WHAT YOU ARE ASKED TO DO: Go through the records below and copy out every line holding "labels".

--*--

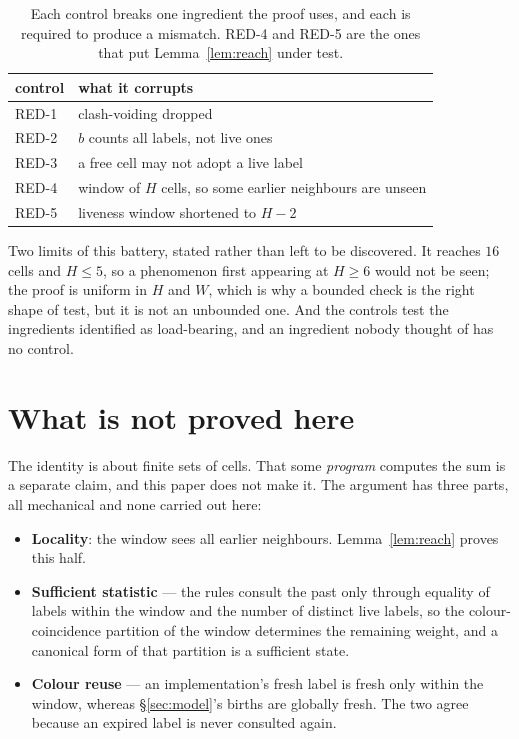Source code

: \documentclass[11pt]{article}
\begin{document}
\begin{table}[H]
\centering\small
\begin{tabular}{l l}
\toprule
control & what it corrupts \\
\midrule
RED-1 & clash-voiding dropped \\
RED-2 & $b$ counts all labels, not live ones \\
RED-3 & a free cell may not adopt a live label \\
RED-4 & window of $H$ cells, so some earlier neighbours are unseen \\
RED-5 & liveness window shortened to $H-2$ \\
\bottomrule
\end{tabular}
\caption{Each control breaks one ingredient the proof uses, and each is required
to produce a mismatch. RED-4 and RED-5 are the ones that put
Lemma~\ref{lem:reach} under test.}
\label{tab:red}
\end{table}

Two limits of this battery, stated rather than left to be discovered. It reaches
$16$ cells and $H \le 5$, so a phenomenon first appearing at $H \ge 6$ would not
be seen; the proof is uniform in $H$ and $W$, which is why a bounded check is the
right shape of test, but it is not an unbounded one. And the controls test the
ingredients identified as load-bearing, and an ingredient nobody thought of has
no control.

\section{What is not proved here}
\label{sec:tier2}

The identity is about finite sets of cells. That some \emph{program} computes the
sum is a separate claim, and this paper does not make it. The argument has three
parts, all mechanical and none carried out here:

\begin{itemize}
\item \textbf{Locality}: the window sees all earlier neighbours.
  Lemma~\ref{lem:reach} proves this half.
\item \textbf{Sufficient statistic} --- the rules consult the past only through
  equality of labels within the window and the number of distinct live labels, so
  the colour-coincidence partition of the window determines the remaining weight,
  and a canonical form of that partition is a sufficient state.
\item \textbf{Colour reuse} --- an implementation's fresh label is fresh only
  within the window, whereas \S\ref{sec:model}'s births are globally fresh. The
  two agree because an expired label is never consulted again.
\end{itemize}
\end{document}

--*--

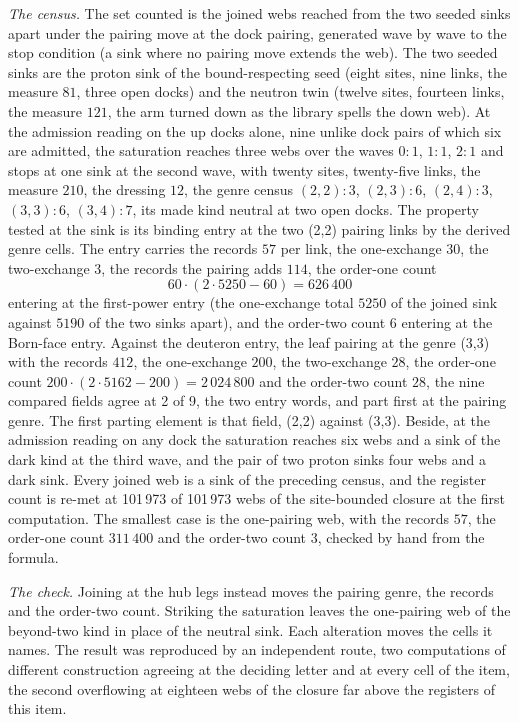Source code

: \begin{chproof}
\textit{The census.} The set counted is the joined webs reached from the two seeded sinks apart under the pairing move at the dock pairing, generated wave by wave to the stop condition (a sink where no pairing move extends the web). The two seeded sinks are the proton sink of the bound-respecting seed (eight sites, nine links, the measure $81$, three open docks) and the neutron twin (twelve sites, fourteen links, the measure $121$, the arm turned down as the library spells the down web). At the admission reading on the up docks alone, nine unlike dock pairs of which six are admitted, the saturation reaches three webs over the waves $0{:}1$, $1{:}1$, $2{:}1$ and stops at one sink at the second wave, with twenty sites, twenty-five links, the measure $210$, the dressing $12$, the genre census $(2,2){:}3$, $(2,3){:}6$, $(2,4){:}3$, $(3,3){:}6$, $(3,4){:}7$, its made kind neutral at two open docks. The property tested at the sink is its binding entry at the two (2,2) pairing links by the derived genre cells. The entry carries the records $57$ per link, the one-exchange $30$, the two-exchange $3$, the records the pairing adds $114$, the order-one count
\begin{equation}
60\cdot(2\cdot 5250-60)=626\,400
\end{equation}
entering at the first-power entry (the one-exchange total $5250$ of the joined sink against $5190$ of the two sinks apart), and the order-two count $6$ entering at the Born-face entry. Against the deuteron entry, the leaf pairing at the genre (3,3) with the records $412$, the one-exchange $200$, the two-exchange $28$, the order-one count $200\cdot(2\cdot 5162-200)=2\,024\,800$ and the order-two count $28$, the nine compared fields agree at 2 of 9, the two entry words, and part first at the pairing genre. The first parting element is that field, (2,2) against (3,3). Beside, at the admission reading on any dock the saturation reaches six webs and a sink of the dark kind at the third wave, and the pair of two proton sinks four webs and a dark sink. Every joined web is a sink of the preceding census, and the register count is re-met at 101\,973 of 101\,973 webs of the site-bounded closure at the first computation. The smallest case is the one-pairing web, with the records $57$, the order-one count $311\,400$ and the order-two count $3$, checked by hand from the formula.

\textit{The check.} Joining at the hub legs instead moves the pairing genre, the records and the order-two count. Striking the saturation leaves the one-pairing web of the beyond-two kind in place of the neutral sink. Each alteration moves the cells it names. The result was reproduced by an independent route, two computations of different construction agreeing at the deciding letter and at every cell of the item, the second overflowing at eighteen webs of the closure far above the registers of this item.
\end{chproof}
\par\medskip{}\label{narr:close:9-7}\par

--*--

RESPONSE TO THIS TASK:
RED-2 & $b$ counts all labels, not live ones \\
  equality of labels within the window and the number of distinct live labels, so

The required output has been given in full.